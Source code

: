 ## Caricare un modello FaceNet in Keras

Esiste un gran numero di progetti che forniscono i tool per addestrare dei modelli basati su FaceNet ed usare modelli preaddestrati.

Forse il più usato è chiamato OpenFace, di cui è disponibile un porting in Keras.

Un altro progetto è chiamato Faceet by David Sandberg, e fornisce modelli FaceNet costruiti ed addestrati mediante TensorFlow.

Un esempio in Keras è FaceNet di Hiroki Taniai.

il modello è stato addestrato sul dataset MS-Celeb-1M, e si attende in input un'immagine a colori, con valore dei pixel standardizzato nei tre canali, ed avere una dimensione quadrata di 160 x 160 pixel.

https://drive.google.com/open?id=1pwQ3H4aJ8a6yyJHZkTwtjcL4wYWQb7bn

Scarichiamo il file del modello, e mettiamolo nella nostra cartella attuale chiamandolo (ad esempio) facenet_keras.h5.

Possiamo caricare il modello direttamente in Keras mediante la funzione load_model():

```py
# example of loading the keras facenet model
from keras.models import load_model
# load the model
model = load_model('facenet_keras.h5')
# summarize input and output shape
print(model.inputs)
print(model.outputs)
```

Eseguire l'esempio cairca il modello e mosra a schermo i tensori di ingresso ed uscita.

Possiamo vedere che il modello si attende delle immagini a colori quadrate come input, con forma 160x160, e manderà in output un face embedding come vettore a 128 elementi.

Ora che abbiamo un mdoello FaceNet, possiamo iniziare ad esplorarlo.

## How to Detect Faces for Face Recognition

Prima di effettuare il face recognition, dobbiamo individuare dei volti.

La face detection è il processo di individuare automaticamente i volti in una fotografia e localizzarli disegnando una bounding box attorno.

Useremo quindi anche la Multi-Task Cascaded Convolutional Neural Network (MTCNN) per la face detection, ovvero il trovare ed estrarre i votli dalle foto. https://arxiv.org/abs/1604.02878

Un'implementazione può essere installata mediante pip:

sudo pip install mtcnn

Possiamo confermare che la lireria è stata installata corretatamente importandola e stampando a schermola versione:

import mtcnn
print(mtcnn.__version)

################

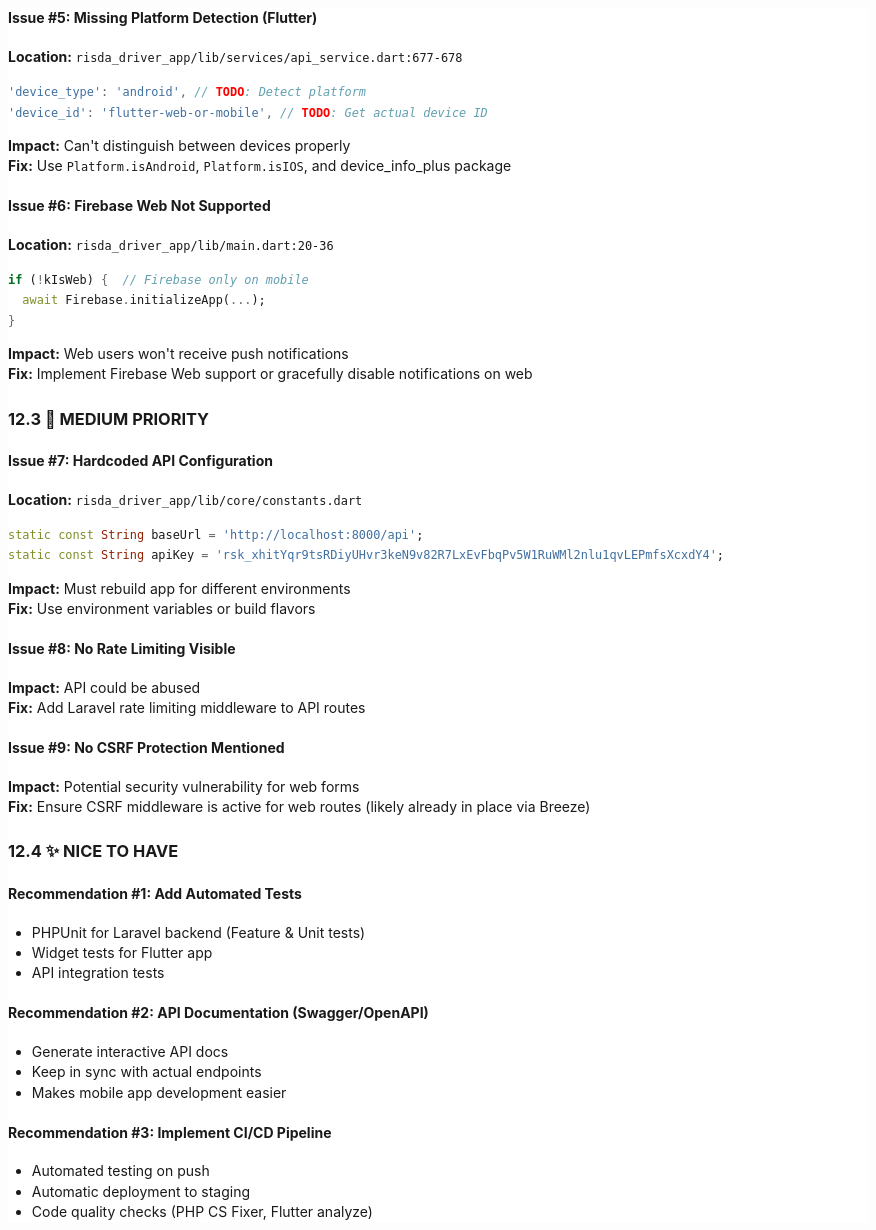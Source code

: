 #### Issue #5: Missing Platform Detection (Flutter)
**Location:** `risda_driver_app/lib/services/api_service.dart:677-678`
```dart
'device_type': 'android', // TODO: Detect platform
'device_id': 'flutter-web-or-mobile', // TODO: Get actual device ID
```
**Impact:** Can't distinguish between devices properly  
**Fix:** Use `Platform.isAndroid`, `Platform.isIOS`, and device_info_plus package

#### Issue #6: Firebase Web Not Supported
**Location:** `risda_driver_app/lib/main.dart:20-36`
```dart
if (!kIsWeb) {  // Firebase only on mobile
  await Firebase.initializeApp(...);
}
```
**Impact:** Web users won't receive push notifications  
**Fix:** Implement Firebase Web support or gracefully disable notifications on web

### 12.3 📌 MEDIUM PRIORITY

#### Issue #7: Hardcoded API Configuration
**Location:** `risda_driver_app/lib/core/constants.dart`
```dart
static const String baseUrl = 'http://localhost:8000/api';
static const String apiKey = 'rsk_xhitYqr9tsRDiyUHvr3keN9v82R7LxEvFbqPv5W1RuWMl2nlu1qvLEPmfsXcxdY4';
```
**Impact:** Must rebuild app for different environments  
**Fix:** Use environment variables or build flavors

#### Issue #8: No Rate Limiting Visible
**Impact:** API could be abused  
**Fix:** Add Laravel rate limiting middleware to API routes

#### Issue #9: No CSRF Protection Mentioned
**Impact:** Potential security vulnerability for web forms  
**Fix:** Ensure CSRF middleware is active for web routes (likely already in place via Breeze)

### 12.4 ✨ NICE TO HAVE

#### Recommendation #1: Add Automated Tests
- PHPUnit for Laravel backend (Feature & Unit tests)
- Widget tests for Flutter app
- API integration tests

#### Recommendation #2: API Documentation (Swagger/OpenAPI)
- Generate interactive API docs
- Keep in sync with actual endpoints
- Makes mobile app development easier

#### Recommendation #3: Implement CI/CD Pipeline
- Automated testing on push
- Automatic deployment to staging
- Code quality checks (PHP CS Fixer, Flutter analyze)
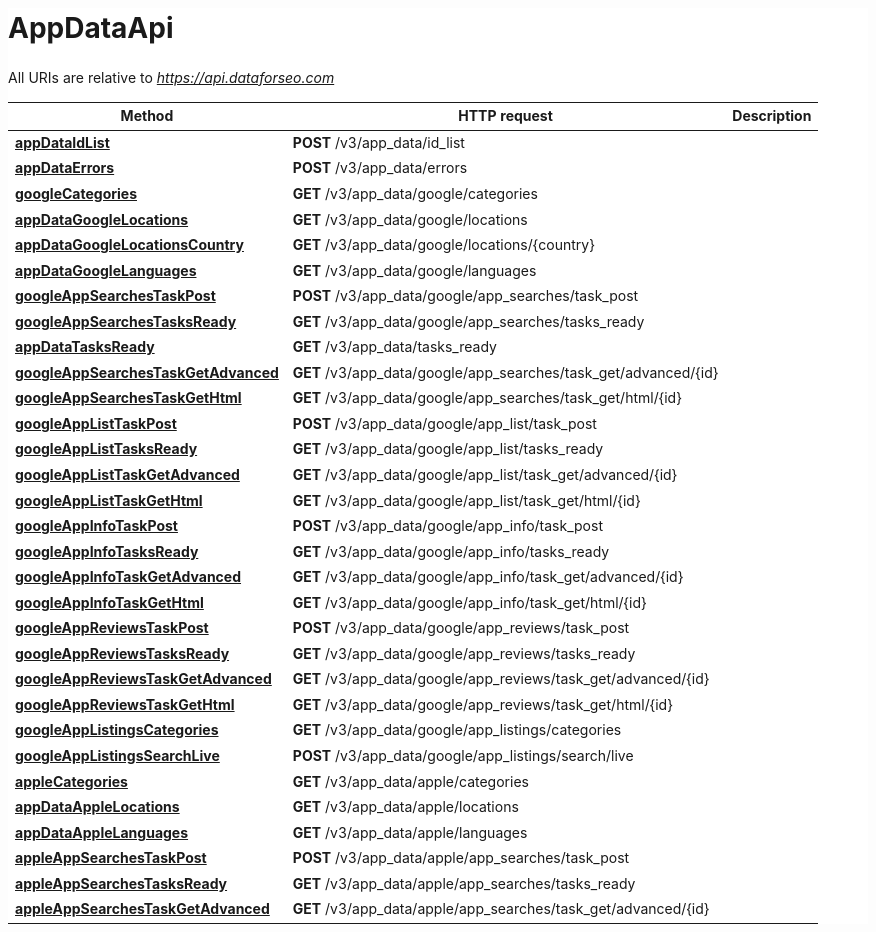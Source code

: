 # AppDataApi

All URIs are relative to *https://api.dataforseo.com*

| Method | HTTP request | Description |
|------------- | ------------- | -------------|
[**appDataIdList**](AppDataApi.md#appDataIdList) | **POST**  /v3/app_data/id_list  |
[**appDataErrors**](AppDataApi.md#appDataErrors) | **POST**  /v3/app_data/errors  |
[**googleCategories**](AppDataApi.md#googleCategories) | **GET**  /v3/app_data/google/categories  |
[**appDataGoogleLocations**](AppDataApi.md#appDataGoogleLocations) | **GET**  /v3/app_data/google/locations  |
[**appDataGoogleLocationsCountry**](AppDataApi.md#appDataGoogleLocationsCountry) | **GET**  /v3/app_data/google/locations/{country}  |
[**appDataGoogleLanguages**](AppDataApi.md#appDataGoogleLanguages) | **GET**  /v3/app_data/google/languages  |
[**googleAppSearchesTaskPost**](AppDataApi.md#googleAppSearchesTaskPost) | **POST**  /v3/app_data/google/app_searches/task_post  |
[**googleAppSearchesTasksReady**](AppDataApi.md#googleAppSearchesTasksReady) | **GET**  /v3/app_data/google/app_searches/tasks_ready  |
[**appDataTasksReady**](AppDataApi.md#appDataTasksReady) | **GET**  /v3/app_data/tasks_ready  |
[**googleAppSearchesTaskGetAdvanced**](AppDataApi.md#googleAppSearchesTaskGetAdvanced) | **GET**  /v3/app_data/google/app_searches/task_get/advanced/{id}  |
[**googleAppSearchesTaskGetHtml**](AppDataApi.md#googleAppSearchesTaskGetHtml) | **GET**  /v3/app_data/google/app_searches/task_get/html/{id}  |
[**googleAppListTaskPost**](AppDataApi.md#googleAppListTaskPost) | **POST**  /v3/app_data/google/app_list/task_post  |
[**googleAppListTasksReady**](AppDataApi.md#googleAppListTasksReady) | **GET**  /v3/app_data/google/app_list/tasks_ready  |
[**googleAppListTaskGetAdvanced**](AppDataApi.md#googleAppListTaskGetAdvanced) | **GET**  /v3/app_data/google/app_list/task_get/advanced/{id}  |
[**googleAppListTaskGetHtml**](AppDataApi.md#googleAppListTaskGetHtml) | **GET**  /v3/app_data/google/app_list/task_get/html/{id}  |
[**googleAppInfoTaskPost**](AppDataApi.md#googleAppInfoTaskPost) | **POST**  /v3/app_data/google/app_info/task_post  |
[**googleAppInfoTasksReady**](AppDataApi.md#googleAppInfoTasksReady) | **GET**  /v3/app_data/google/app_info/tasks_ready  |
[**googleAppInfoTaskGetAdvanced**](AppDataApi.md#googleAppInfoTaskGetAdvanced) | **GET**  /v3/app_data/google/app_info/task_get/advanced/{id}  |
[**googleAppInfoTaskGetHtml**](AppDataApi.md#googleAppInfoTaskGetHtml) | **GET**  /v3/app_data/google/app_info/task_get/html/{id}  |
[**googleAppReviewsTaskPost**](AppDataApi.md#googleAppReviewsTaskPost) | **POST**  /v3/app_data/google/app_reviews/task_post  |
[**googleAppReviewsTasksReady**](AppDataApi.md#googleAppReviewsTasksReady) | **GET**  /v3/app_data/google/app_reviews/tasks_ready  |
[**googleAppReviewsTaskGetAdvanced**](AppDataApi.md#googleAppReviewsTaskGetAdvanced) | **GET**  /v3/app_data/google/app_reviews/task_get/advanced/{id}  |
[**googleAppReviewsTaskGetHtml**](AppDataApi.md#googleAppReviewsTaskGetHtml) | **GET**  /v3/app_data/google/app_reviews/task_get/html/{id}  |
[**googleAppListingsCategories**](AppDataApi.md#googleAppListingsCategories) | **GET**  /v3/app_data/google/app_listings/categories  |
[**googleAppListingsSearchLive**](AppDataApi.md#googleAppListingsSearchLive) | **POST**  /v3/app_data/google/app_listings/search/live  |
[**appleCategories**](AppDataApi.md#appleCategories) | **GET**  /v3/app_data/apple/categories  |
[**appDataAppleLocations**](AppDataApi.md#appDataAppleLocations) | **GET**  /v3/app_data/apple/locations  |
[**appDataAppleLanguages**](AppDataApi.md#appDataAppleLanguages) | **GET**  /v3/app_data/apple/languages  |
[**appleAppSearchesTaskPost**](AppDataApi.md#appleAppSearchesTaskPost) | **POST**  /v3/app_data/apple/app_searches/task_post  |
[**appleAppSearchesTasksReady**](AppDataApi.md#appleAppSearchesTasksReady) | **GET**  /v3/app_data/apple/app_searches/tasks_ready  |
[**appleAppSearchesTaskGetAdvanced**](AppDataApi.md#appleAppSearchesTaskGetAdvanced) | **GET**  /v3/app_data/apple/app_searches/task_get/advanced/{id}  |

################

### Brief:
Report the number of lines in the records that hold "Recommendation" and write no other words.

### Expected answer:
3